Since ancient times, humans have sought inspiration from nature to create tools and solutions that allow them to adapt to their environment. Technology is no exception. In fact, many of the most important advances in technology are thanks to the observation and study of nature.The central idea is that nature has already solved many of the problems we face. Animals, plants and microbes are perfect engineers. After billions of years of research and development, what doesn’t work is now a fossil, and what remains holds the secret to great engineering. Nature has a duty to be an engineer, so by mimicking the effects of biological processes, we can create more efficient and sustainable technological solutions.
There are many examples of this practice, which engineer Otto Smith It is called biomimicry or biomimicry (Greek bios, life and mimesis, imitation) and was pioneered by the famous inventor Leonardo da Vinci. Biomimicry integrates many disciplines, including biology, physics, chemistry, and computer science, and is used to design solutions in a variety of fields, including architecture, engineering, and medicine.
Nature has a duty to be an engineer
Japan’s bullet trains have always been famous for their speed. But until a few years ago They were due to noise. When these Shinkansen trains entered a tunnel, they forced air at such a speed that it created a pressure wave and a booming sound that could be heard 400 meters away, which was especially a problem in residential areas. This technical difficulty was particularly problematic because it was linked to both the geometry of the tunnel and the speed of the train.
The wave pressure was proportional to the cross-section of the train and the ratio of the tunnel, and there was an exponential increase in pressure with each unit increase in speed.

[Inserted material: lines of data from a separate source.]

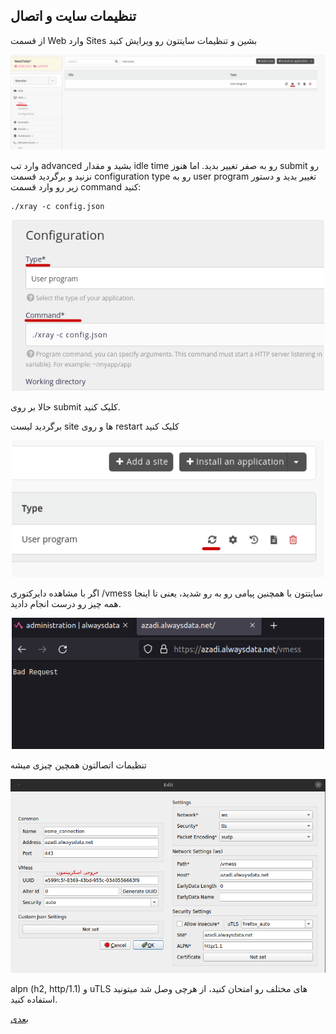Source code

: ﻿## تنظیمات سایت و اتصال
از قسمت Web وارد Sites بشین و تنظیمات سایتتون رو ویرایش کنید


<div align=center>
<img width="1000" src="./pics/18.png"/>
</div>


وارد تب advanced بشید و مقدار idle time رو به صفر تغییر بدید. اما هنوز submit رو نزنید و برگردید قسمت configuration
type رو به user program تغییر بدید و دستور زیر رو وارد قسمت command کنید:

<div dir="ltr">

    ./xray -c config.json

</div>

<div align=center>
<img width="500" src="./pics/11.png"/>
</div>


حالا بر روی submit کلیک کنید.


برگردید لیست site ها و روی restart کلیک کنید

<div align=center>
<img width="500" src="./pics/12.png"/>
</div>

اگر با مشاهده دایرکتوری /vmess سایتتون با همچنین پیامی رو به رو شدید، یعنی تا اینجا همه چیز رو درست انجام دادید.

<div align=center>
<img width="500" src="./pics/13.png"/>
</div>

تنظیمات اتصالتون همچین چیزی میشه

<div align=center>
<img width="700" src="./pics/14.png"/>
</div>

alpn (h2, http/1.1) و uTLS های مختلف رو امتحان کنید، از هرچی وصل شد میتونید استفاده کنید.

[بعدی](cloudflare)
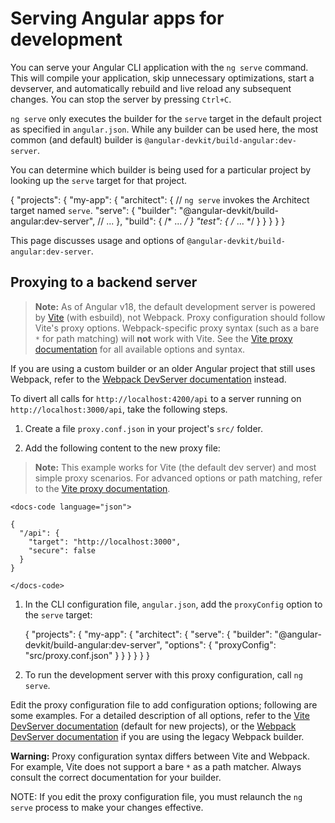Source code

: # Serving Angular apps for development

You can serve your Angular CLI application with the `ng serve` command.
This will compile your application, skip unnecessary optimizations, start a devserver, and automatically rebuild and live reload any subsequent changes.
You can stop the server by pressing `Ctrl+C`.

`ng serve` only executes the builder for the `serve` target in the default project as specified in `angular.json`.
While any builder can be used here, the most common (and default) builder is `@angular-devkit/build-angular:dev-server`.

You can determine which builder is being used for a particular project by looking up the `serve` target for that project.

<docs-code language="json">

{
  "projects": {
    "my-app": {
      "architect": {
        // `ng serve` invokes the Architect target named `serve`.
        "serve": {
          "builder": "@angular-devkit/build-angular:dev-server",
          // ...
        },
        "build": { /* ... */ }
        "test": { /* ... */ }
      }
    }
  }
}

</docs-code>

This page discusses usage and options of `@angular-devkit/build-angular:dev-server`.


## Proxying to a backend server

> **Note:** As of Angular v18, the default development server is powered by [Vite](https://vitejs.dev/) (with esbuild), not Webpack. Proxy configuration should follow Vite's proxy options. Webpack-specific proxy syntax (such as a bare `*` for path matching) will **not** work with Vite. See the [Vite proxy documentation](https://vitejs.dev/config/server-options.html#server-proxy) for all available options and syntax.

If you are using a custom builder or an older Angular project that still uses Webpack, refer to the [Webpack DevServer documentation](https://webpack.js.org/configuration/dev-server/#devserverproxy) instead.

To divert all calls for `http://localhost:4200/api` to a server running on `http://localhost:3000/api`, take the following steps.

1. Create a file `proxy.conf.json` in your project's `src/` folder.

1. Add the following content to the new proxy file:

  > **Note:** This example works for Vite (the default dev server) and most simple proxy scenarios. For advanced options or path matching, refer to the [Vite proxy documentation](https://vitejs.dev/config/server-options.html#server-proxy).

    <docs-code language="json">

    {
      "/api": {
        "target": "http://localhost:3000",
        "secure": false
      }
    }

    </docs-code>

1. In the CLI configuration file, `angular.json`, add the `proxyConfig` option to the `serve` target:

    <docs-code language="json">

    {
      "projects": {
        "my-app": {
          "architect": {
            "serve": {
              "builder": "@angular-devkit/build-angular:dev-server",
              "options": {
                "proxyConfig": "src/proxy.conf.json"
              }
            }
          }
        }
      }
    }

    </docs-code>

1. To run the development server with this proxy configuration, call `ng serve`.


Edit the proxy configuration file to add configuration options; following are some examples.
For a detailed description of all options, refer to the [Vite DevServer documentation](https://vitejs.dev/config/server-options.html#server-proxy) (default for new projects), or the [Webpack DevServer documentation](https://webpack.js.org/configuration/dev-server/#devserverproxy) if you are using the legacy Webpack builder.

**Warning:** Proxy configuration syntax differs between Vite and Webpack. For example, Vite does not support a bare `*` as a path matcher. Always consult the correct documentation for your builder.

NOTE: If you edit the proxy configuration file, you must relaunch the `ng serve` process to make your changes effective.
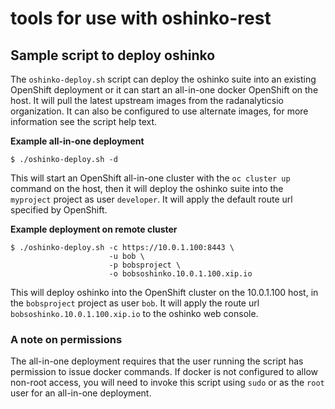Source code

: # tools for use with oshinko-rest

## Sample script to deploy oshinko

The `oshinko-deploy.sh` script can deploy the oshinko suite into an existing
OpenShift deployment or it can start an all-in-one docker OpenShift on the
host. It will pull the latest upstream images from the radanalyticsio
organization. It can also be configured to use alternate images, for more
information see the script help text.

**Example all-in-one deployment**

    $ ./oshinko-deploy.sh -d

This will start an OpenShift all-in-one cluster with the `oc cluster up`
command on the host, then it will deploy the oshinko suite into the
`myproject` project as user `developer`. It will apply the default route
url specified by OpenShift.

**Example deployment on remote cluster**

    $ ./oshinko-deploy.sh -c https://10.0.1.100:8443 \
                          -u bob \
                          -p bobsproject \
                          -o bobsoshinko.10.0.1.100.xip.io

This will deploy oshinko into the OpenShift cluster on the 10.0.1.100 host,
in the `bobsproject` project as user `bob`. It will apply the route url
`bobsoshinko.10.0.1.100.xip.io` to the oshinko web console.

### A note on permissions

The all-in-one deployment requires that the user running the script has
permission to issue docker commands. If docker is not configured to
allow non-root access, you will need to invoke this script using `sudo`
or as the `root` user for an all-in-one deployment.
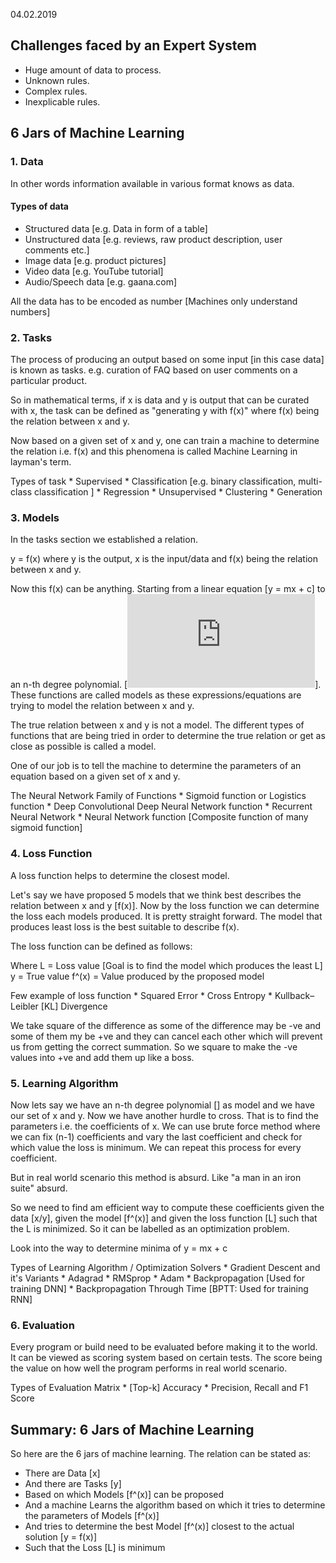 04.02.2019
 
## Challenges faced by an Expert System

- Huge amount of data to process.
- Unknown rules.
- Complex rules.
- Inexplicable rules.
 
## 6 Jars of Machine Learning
 
### 1. Data
In other words information available in various format knows as data.
 
#### Types of data

- Structured data [e.g. Data in form of a table]
- Unstructured data [e.g. reviews, raw product description, user comments etc.]
- Image data [e.g. product pictures]
- Video data [e.g. YouTube tutorial]
- Audio/Speech data [e.g. gaana.com]

All the data has to be encoded as number [Machines only understand numbers]
 
### 2. Tasks
The process of producing an output based on some input [in this case data] is known as tasks. e.g. curation of FAQ based on user comments on a particular product.
 
So in mathematical terms, if x is data and y is output that can be curated with x, the task can be defined as "generating y with f(x)" where f(x) being the relation between x and y.
 
Now based on a given set of x and y, one can train a machine to determine the relation i.e. f(x) and this phenomena is called Machine Learning in layman's term. 
 
Types of task
    * Supervised
        * Classification [e.g. binary classification, multi-class classification ]
        * Regression
    * Unsupervised
        * Clustering
        * Generation
 
### 3. Models
In the tasks section we established a relation.
 
y = f(x) where y is the output, x is the input/data and f(x) being the relation between x and y.
 
Now this f(x) can be anything. Starting from a linear equation [y = mx + c] to an n-th degree polynomial. [![equation](https://latex.codecogs.com/gif.latex?%7Ba_0%7D%7Bx%5En%7D&plus;%7Ba_1%7D%7Bx%5E%7Bn-1%7D%7D&plus;...&plus;%7Ba_n%7D%20%3D%200)]. These functions are called models as these expressions/equations are trying to model the relation between x and y.
 
The true relation between x and y is not a model. The different types of functions that are being tried in order to determine the true relation or get as close as possible is called a model.
 
One of our job is to tell the machine to determine the parameters of an equation based on a given set of x and y.
 
The Neural Network Family of Functions
    * Sigmoid function or Logistics function 
    * Deep Convolutional Deep Neural Network function 
    * Recurrent Neural Network 
    * Neural Network function [Composite function of many sigmoid function]
 
### 4. Loss Function
A loss function helps to determine the closest model.
 
Let's say we have proposed 5 models that we think best describes the relation between x and y [f(x)]. Now by the loss function we can determine the loss each models produced. It is pretty straight forward. The model that produces least loss is the best suitable to describe f(x).
 
The loss function can be defined as follows:
 
Where L = Loss value [Goal is to find the model which produces the least L]
            y = True value
         f^(x) = Value produced by the proposed model
 
Few example of loss function
    * Squared Error
    * Cross Entropy
    * Kullback–Leibler [KL] Divergence
 
We take square of the difference as some of the difference may be -ve and some of them my be +ve and they can cancel each other which will prevent us from getting the correct summation. So we square to make the -ve values into +ve and add them up like a boss.
 
### 5. Learning Algorithm
Now lets say we have an n-th degree polynomial [] as model and we have our set of x and  y. Now we have another hurdle to cross. That is to find the parameters i.e. the coefficients of x. We can use brute force method where we can fix (n-1) coefficients and vary the last coefficient and check for which value the loss is minimum. We can repeat this process for every coefficient.
 
But in real world scenario this method is absurd. Like "a man in an iron suite" absurd. 
 
So we need to find am efficient way to compute these coefficients given the data [x/y], given the model [f^(x)] and given the loss function [L] such that the L is minimized. So it can be labelled as an optimization problem.
 
Look into the way to determine minima of y = mx + c
 
Types of Learning Algorithm / Optimization Solvers
    * Gradient Descent and it's Variants
    * Adagrad
    * RMSprop
    * Adam
    * Backpropagation [Used for training DNN]
    * Backpropagation Through Time [BPTT: Used for training RNN]
 
### 6. Evaluation
Every program or build need to be evaluated before making it to the world. It can be viewed as scoring system based on certain tests. The score being the value on how well the program performs in real world scenario.
 
Types of  Evaluation Matrix
    * [Top-k] Accuracy
    * Precision, Recall and F1 Score

## Summary: 6 Jars of Machine Learning

So here are the 6 jars of machine learning. The relation can be stated as:
* There are Data [x] 
* And there are Tasks [y]
* Based on which Models [f^(x)] can be proposed
* And a machine Learns the algorithm based on which it tries to determine the parameters of Models [f^(x)]
* And tries to determine the best Model [f^(x)] closest to the actual solution [y = f(x)]
* Such that the Loss [L] is minimum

To address this, the Technical Development Director Eiji Nakatsu It was inspired by birds, specifically the aerodynamics of the kingfisher, a bird that dives at high speed from one fluid (air) to another (water) 800 times denser with a splash.
He hypothesized that the shape of its beak allowed the bird to cut through the water so cleanly without creating a shock wave upon entering the water that would have frightened its prey and complicated its survival as a species. Nakatsu redesigned the front of the train to reflect the shape of the kingfisher’s beak (shaped like a crushed diamond with curved sides) and was able to significantly reduce train noise in tunnels.
In addition, he modified pantographs (parts that allow electricity to be supplied to the train) inspired by the shape of owl feathers, which have jagged edges that fragment air and reduce turbulence, and also reduce noise. The train will now run at a speed of 320 kmph and meet the government’s stringent noise standard of 70 dBa.
Another clear example of imitating nature in technology is the development of advanced materials such as spider silk, which is incredibly strong and highly resistant to light and water and fire. Over the years its structure has been studied and artificially reproduced and used as protective equipment, sportswear and construction materials. The Velcro closure mechanism was inspired by the ability of burdock plant burrs to attach to human clothing. Plants use these burrs to attach seed pods to passing animals, dispersing them over wide areas. Velcro replicates this by using a strip of fabric lined with hooks. When pressed together, the hooks are attached to the loops and joined together.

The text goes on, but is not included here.